Looking beyond the campaign, presidents (and all politicians) generally prefer being bound by as few promises as possible, allowing them extra flexibility to react to events as they wish (whether for policy or electoral reasons). The more specific, and the more public, the policy promise, the higher the cost for an elected official to break it. And the longer a candidate is out on the campaign trail, the more (and more specific) promises he or she is bound to make.

Note that most of these reasons why Clinton might want to delay also explain why it is in the interest of the party as a whole for a viable candidate to emerge to challenge her. Fortunately for her, there’s not much reward in running for the nomination and losing, and so far no other candidate appears ready to perform that service for party actors.

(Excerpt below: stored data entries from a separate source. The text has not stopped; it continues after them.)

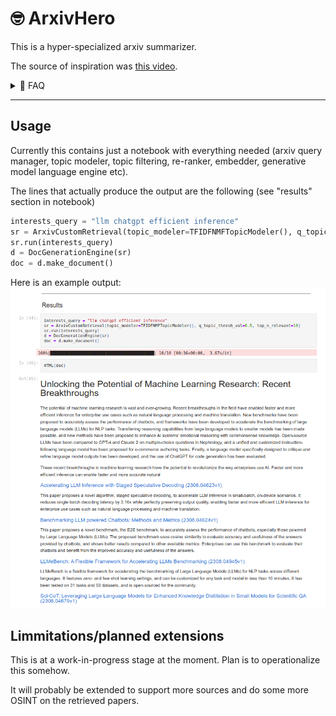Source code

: # 🤓 ArxivHero

This is a hyper-specialized arxiv summarizer. 

The source of inspiration was [this video](https://youtu.be/u4CRHtjyHTI?t=3303).

<details>

<summary> 🤔 FAQ </summary>

### How is this different from searching arxiv and reading the abstracts?
The point of this summarizer, is to implement further customization 
facilities, to allow for a more personalized digest experience. 

Eventually the goal is to have some basic paper metrics and better topic modeling based on citations and/or the knowledge of the reader (e.g., I don't need an explanation of transformers, whereas someone else might need one. Or, an electrical engineer may be interested in different types of transformers! (if it's not an electrical engineer working on LLMs...)

### How is this different from other summarizers?
There is a similar and more mature paper summarizer called [arxivDigest](https://github.com/AutoLLM/ArxivDigest).

There are 2 main differences with the existing repo:
1. `arxiv_hero` performs re-ranking (using both embeddings) and topic modeling (using NMF/bag-of-words/tf-idf) and filtering according to the query for the retrieved results,
2. `arxiv_hero` performs ontologically configurable summarization, that includes the users' intent. 

See, for instance, the `Enum` classes `SummaryFocus` and `FlatDomainOntology`. These enums contain some simple strings, that are used in the prompts 
to encode the intent of the target user in both the top-level summary and in the abstract summary. 
</details>

----
## Usage
Currently this contains just a notebook with everything needed (arxiv query manager, topic modeler, topic filtering, re-ranker, embedder, generative model language engine etc).

The lines that actually produce the output are the following (see "results" section in notebook)
```python
interests_query = "llm chatgpt efficient inference"
sr = ArxivCustomRetrieval(topic_modeler=TFIDFNMFTopicModeler(), q_topic_thresh_val=0.5, top_n_relevant=10)
sr.run(interests_query)
d = DocGenerationEngine(sr)
doc = d.make_document()
```

Here is an example output:
![alt-img](img/screenshot.png)

## Limmitations/planned extensions
This is at a work-in-progress stage at the moment. Plan is to operationalize this somehow. 

It will probably be extended to support more sources and do some more OSINT on the retrieved papers.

My guess is that Clinton sees these advantages as offsetting the downside risk of more media focus on personal foibles. After all, none of the attention appears to be obstructing her path to the nomination, and it will be long forgotten by fall 2016. Except, perhaps, by those who aren’t going to vote for her anyway. So I’m expecting her to attempt to string out this portion of the campaign as long as she can. And that might be quite a bit longer.